Selon un rapport de Forrester Research, partout dans le monde, le niveau de sécurité des objets connectés des smart cities est alarmant, et il faut de sérieux changements pour éviter une exploitation généralisée de leurs vulnérabilités. Mais, ce qui fait surtout défaut, c’est le manque de compréhension des responsables de ces systèmes et le non-respect des meilleures pratiques de sécurité, pourtant bien connues, comme la gestion centralisée, la visibilité du réseau et la limitation des surfaces d'attaque. Selon Merritt Maxim et Salvatore Schiano, les chercheurs de Forrester, auteurs du rapport intitulé « Making Smart Cities Safe And Secure » (Sécuriser les villes intelligentes), le défi est de taille.
Par défaut, la surface d'attaque d'une ville intelligente est énorme, étant donné la quantité de matériels connectés à Internet. Ce qui signifie qu’il y a toujours quelque part un appareil potentiellement vulnérable. De plus, du fait de leur éparpillement géographique, il est difficile de les protéger contre tous les types d'accès. Pire encore, certains systèmes hérités sont parfois impossibles à gérer et à mettre à jour pour mieux les sécuriser. Selon le rapport, les technologies plus anciennes n’offrent souvent aucune possibilité de mise à jour directe à distance, même pour corriger des vulnérabilités considérées comme sérieuses. L'accès physique à certains types d'appareils demeure également un défi de taille. Le rapport donne l'exemple d'usines de traitement des eaux usées situées dans des endroits éloignés en Australie, sabotées par un entrepreneur qui a accédé directement aux systèmes SCADA.
Peur sur la ville
Outre le risque de compromettre les systèmes de contrôle, l'insécurité généralisée de l’IoT des villes connectées rend très suspectes les vastes quantités de données qu'il génère. Des dispositifs mal configurés pourraient recueillir plus d'informations qu'ils ne sont censés le faire, y compris des informations personnellement identifiables, ce qui pourrait enfreindre les réglementations en matière de confidentialité. De plus, les données recueillies sont analysées afin de recueillir des informations utiles sur des sujets comme les habitudes de stationnement, le débit d'eau et la consommation d'électricité, et des informations inexactes ou compromises peuvent gravement entamer la valeur de la technologie des villes intelligentes pour un utilisateur donné. « La nécessité d'inventorier, de classer et de cartographier les flux de données dans l'environnement IT confère plus de maturité aux équipes de sécurité. Cela leur permet aussi de mieux évaluer les risques et l'impact sur la vie privée, pour assurer une protection appropriée », indique le rapport. « Dans l’environnement des technologies opérationnelles (OT), ils sont encore plus en retard », précise encore le rapport.
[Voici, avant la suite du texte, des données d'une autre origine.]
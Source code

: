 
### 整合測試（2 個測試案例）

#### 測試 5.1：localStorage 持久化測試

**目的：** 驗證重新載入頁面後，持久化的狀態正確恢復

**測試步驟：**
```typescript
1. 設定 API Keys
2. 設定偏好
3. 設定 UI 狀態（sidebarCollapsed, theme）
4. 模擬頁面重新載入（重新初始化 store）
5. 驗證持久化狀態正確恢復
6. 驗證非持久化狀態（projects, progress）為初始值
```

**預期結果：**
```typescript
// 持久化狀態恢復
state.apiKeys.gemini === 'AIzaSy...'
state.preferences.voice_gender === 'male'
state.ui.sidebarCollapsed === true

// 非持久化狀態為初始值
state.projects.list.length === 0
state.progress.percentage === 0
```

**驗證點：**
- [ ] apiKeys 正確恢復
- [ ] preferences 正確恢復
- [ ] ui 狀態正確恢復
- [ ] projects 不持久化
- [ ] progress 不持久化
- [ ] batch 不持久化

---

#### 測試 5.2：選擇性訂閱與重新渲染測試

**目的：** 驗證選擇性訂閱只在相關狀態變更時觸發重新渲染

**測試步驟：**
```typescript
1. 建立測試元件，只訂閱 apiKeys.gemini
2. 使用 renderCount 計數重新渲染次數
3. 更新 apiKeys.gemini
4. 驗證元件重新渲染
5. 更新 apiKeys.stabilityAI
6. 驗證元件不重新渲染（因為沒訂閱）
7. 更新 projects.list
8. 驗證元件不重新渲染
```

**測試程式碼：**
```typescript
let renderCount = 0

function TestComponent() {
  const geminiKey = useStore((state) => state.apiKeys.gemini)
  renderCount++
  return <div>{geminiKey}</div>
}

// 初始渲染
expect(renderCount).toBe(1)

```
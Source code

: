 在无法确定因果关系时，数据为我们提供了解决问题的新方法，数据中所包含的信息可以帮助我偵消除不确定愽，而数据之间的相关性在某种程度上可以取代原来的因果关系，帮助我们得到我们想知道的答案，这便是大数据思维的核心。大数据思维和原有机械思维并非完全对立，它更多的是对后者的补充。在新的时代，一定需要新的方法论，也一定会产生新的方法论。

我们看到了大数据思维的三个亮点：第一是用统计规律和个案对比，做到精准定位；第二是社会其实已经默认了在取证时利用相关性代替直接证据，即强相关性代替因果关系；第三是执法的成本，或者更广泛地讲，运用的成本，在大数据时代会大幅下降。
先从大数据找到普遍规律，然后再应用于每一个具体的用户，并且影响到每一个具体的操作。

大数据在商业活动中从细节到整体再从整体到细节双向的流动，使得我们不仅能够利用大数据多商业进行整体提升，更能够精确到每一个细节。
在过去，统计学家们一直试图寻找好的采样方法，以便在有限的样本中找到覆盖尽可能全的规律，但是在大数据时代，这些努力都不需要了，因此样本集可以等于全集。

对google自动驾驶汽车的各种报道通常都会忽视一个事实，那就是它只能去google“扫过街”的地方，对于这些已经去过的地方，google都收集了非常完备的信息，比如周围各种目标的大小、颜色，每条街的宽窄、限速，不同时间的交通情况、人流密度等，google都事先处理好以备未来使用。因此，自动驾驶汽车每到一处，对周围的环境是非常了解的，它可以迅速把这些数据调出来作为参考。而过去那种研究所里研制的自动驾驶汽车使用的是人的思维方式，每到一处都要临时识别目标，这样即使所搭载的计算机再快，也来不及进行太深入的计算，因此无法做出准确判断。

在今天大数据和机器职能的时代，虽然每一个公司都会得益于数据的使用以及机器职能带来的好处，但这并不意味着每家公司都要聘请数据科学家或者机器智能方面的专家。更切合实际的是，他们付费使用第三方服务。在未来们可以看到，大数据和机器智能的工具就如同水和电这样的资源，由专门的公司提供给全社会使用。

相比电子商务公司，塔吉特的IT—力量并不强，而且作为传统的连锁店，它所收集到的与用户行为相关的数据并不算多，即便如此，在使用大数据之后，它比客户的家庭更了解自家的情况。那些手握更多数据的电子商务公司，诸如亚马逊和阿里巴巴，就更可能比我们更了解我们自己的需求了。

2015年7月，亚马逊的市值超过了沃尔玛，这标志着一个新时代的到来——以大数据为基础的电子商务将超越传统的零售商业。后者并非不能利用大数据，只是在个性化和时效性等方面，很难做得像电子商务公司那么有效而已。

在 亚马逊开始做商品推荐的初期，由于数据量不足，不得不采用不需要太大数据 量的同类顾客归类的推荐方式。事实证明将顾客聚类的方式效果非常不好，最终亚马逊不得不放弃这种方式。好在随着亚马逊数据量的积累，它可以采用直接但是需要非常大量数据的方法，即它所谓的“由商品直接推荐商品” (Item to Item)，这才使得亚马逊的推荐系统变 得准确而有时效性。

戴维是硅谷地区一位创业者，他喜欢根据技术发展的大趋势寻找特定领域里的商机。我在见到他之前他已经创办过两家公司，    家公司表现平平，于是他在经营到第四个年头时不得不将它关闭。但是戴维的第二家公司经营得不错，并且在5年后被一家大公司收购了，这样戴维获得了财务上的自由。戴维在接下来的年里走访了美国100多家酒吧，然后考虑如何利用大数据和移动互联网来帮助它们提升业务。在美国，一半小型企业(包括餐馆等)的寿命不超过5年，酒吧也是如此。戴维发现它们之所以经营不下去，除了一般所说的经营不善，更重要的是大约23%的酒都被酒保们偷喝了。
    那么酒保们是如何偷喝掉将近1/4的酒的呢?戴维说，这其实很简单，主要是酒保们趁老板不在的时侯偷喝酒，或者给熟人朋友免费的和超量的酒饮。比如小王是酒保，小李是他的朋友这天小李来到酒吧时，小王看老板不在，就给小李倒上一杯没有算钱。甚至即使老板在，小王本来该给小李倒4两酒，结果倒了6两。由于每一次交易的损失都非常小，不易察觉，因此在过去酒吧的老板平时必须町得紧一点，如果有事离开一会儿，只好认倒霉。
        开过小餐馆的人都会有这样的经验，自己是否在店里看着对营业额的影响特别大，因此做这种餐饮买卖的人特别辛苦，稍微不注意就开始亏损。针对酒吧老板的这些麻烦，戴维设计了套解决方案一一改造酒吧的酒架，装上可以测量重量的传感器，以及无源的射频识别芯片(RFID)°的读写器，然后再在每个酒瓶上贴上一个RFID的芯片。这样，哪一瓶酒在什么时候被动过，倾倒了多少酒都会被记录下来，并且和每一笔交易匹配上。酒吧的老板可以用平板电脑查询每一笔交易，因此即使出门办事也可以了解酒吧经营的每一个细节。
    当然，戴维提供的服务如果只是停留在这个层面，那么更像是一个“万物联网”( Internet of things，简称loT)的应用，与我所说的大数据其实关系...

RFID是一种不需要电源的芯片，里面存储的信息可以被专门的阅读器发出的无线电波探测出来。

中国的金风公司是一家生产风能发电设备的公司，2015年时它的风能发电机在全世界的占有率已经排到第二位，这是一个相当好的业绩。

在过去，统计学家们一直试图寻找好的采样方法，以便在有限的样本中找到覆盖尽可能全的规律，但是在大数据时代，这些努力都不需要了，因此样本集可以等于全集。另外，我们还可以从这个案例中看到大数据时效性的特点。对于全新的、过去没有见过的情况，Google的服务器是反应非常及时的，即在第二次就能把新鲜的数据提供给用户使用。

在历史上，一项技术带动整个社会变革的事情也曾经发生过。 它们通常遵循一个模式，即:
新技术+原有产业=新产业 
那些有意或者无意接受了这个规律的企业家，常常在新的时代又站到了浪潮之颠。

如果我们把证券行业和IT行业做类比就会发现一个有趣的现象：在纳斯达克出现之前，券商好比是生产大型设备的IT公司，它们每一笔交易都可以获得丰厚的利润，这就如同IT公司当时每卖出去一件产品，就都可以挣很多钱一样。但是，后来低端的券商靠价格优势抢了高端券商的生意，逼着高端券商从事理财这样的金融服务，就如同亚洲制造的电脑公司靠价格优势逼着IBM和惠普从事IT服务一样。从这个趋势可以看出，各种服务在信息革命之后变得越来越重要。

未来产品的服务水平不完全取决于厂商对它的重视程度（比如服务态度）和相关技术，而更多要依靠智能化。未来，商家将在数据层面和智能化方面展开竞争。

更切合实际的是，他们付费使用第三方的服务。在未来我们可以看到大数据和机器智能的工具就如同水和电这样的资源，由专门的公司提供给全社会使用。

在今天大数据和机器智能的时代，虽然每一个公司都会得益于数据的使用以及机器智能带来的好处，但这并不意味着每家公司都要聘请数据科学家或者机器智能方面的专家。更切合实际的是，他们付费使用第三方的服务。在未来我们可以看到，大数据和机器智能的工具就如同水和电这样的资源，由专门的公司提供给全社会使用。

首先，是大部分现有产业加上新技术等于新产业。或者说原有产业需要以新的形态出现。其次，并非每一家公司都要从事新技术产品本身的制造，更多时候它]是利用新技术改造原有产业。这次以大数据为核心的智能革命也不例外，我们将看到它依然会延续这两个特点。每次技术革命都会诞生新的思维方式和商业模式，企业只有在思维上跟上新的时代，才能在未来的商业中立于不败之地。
Pourtant, même si, selon les données de Forrester, la planification et la mise en œuvre de l’IoT ont doublé entre 2017 et 2018, peu de chose ont été faites sur le plan de la sécurité. Entre 2014 et 2019, le rapport décompte 13 cyberattaques contre les environnements IoT de villes connectés ayant entraîné de graves conséquences, comme des pannes d'électricité généralises, des infections par des ransomwares d’ordinateurs des hôpitaux et des interruptions des services d'urgence. Cependant, selon Forrester, il est possible d’améliorer les choses. Une surveillance attentive des logs permettrait aux administrateurs de distinguer les situations normales des situations suspectes sur leurs réseaux. La cartographie des actifs et la centralisation des fonctionnalités du plan de contrôle peuvent aussi compliquer l’ajout de dispositifs malveillants par des acteurs mal intentionnés dans un réseau urbain intelligent ou les empêcher de prendre le contrôle des objets les moins sécurisés. Enfin, les alertes intelligentes - qui fournissent des informations contextuelles, en faisant la différence entre « un système qui vient d'être mis en service et souffre d’une mauvaise connectivité » et « une personne qui tente de manipuler le système » - pourraient aider les villes à mieux réagir aux menaces de sécurité quand elles surviennent.